:: What you are asked to do ::
Give back exactly the line containing "(^53) long offset;" together with all the lines after it, ending at the final line below.
Extracted data section start
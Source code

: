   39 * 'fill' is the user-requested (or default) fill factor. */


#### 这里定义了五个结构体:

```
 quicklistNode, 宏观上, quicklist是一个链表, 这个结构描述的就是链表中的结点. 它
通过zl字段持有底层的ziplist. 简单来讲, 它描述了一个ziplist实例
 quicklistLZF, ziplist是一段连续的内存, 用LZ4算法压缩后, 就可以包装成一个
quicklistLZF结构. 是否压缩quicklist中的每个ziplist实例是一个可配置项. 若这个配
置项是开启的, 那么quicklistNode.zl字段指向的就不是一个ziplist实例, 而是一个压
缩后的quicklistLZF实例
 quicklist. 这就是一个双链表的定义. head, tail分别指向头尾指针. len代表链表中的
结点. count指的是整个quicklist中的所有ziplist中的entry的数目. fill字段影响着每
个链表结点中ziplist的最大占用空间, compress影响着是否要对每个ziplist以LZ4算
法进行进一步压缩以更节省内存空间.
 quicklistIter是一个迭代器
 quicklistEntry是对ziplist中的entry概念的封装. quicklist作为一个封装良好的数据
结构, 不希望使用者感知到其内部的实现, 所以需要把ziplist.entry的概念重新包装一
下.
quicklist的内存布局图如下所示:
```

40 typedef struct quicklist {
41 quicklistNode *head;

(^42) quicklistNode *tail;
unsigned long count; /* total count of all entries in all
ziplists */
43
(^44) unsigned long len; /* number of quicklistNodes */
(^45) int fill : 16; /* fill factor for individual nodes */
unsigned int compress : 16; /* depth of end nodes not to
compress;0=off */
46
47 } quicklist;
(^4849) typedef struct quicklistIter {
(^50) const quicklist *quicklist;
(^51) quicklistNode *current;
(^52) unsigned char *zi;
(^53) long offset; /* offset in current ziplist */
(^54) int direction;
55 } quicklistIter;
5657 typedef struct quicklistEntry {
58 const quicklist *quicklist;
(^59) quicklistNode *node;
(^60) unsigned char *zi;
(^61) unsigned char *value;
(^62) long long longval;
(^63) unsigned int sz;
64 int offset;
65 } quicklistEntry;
Extracted data section end
:: Answer to the exercise ::
(^53) long offset; /* offset in current ziplist */
(^54) int direction;
55 } quicklistIter;
5657 typedef struct quicklistEntry {
58 const quicklist *quicklist;
(^59) quicklistNode *node;
(^60) unsigned char *zi;
(^61) unsigned char *value;
(^62) long long longval;
(^63) unsigned int sz;
64 int offset;
65 } quicklistEntry;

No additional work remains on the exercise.